Justice and the common good are issues that are often misunderstood when taking into account the difficulty of separating personal or religious morality and public service or the law. Everyone has there own influences into what the “good life” is and how to obtain it. Each person has their own understanding of how the good life may be practiced as well as shaped, either by personal choice or by societal standards. The issue is that if everyone has their own opinion on what the good life looks like and how to live it out, how can we as a society come to agree, much less understanding of how to best live?
Justice and the common good poses questions such as: is what is good for the many, also the good for me? Who is the arbiter in deciding what is the good? Does society decide? Do judges? Do I decide? Or perhaps my religion? What is moral law and how do I determine it?
Socio-political issues today cannot be intrinsically removed from moral biases unless if those issues are removed entirely from government judgment. Issues such as abortion, stem-cell research, gay marriage, etc. will ultimately presume a stance one way or the other and cannot remain neutral and govern the many, unless the decisions are left to individuals to make on their own.

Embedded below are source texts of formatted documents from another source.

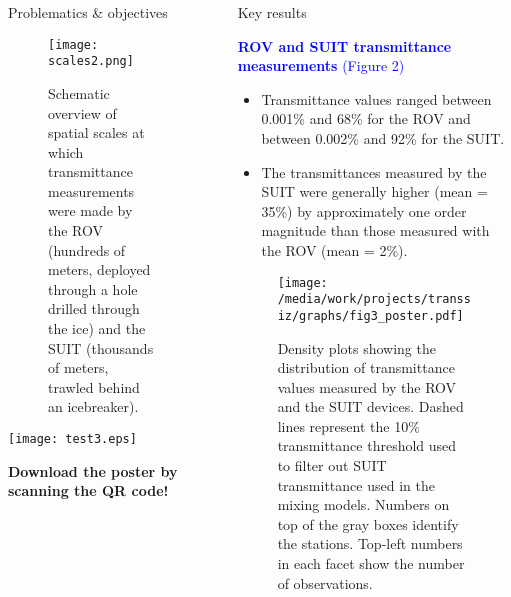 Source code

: \documentclass[final]{beamer}
\newlength{\sepwidth}
\newlength{\colwidth}
\newcommand{\separatorcolumn}{\begin{column}{\sepwidth}\end{column}}
\begin{document}
\begin{frame}[t]
\begin{columns}[t]
\begin{column}{\colwidth}
\begin{block}{Problematics \& objectives}
				\begin{figure}
					\centering
					\texttt{[image: scales2.png]}
					\caption{Schematic overview of spatial scales at which transmittance measurements were made by the ROV (hundreds of meters, deployed through a hole drilled through the ice) and the SUIT (thousands of meters, trawled behind an icebreaker).}
				\end{figure}

			\end{block}

			\vspace{3.5cm}
			\begin{minipage}[c]{0.175\textwidth}
				\texttt{[image: test3.eps]}
			\end{minipage}
			\begin{minipage}[c]{0.75\textwidth}
				{\large \textbf{Download the poster by scanning the QR code!}}
			\end{minipage}

		\end{column}

		\separatorcolumn

		\begin{column}{\colwidth}

			\begin{block}{Key results}

				\textcolor{blue}{\large \textbf{ROV and SUIT transmittance measurements} (Figure 2)}

				\begin{itemize}
					\justifying
					\setlength\itemsep{1em}
					\item Transmittance values ranged between 0.001\% and 68\% for the ROV and between 0.002\% and 92\% for the SUIT.
					\item The transmittances measured by the SUIT were generally higher (mean = 35\%) by approximately one order magnitude than those measured with the ROV (mean = 2\%).
				\end{itemize}

				\begin{figure}
					\centering
					\texttt{[image: /media/work/projects/transsiz/graphs/fig3\_poster.pdf]}
					\caption{Density plots showing the distribution of transmittance values measured by the ROV and the SUIT devices. Dashed lines represent the 10\% transmittance threshold used to filter out SUIT transmittance used in the mixing models. Numbers on top of the gray boxes identify the stations. Top-left numbers in each facet show the number of observations.}
				\end{figure}


\end{block}
\end{column}
\end{columns}
\end{frame}
\end{document}
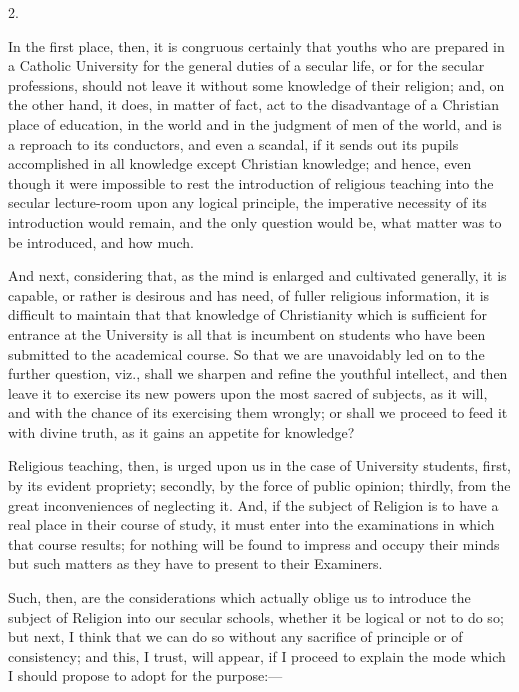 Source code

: 2.

In the first place, then, it is congruous certainly that youths who
are prepared in a Catholic University for the general duties of a
secular life, or for the secular professions, should not leave it
without some knowledge of their religion; and, on the other hand, it
does, in matter of fact, act to the disadvantage of a Christian place
of education, in the world and in the judgment of men of the world,
and is a reproach to its conductors, and even a scandal, if it sends
out its pupils accomplished in all knowledge except Christian
knowledge; and hence, even though it were impossible to rest the
introduction of religious teaching into the secular lecture-room upon
any logical principle, the imperative necessity of its introduction
would remain, and the only question would be, what matter was to be
introduced, and how much.

And next, considering that, as the mind is enlarged and cultivated
generally, it is capable, or rather is desirous and has need, of
fuller religious information, it is difficult to maintain that that
knowledge of Christianity which is sufficient for entrance at the
University is all that is incumbent on students who have been
submitted to the academical course. So that we are unavoidably led on
to the further question, viz., shall we sharpen and refine the
youthful intellect, and then leave it to exercise its new powers upon
the most sacred of subjects, as it will, and with the chance of its
exercising them wrongly; or shall we proceed to feed it with divine
truth, as it gains an appetite for knowledge?

Religious teaching, then, is urged upon us in the case of
University students, first, by its evident propriety; secondly, by the
force of public opinion; thirdly, from the great inconveniences of
neglecting it. And, if the subject of Religion is to have a real place
in their course of study, it must enter into the examinations in which
that course results; for nothing will be found to impress and occupy
their minds but such matters as they have to present to their
Examiners.

Such, then, are the considerations which actually oblige us to
introduce the subject of Religion into our secular schools, whether it
be logical or not to do so; but next, I think that we can do so
without any sacrifice of principle or of consistency; and this, I
trust, will appear, if I proceed to explain the mode which I should
propose to adopt for the purpose:—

It seems as if the place that justice and the common good must be is in the collaborative discussions, dialogues and education of people to people about important issues.
One of the core values of the American Red Cross is that it takes a neutral position in politics, war, and religion. That is why it is also known internationally as the Red Crescent. Justice and the common good as defined by the Red Cross is that it prevents and alleviates ALL human suffering, regardless of who you are. Justice and common good then are considered universal and common for all persons.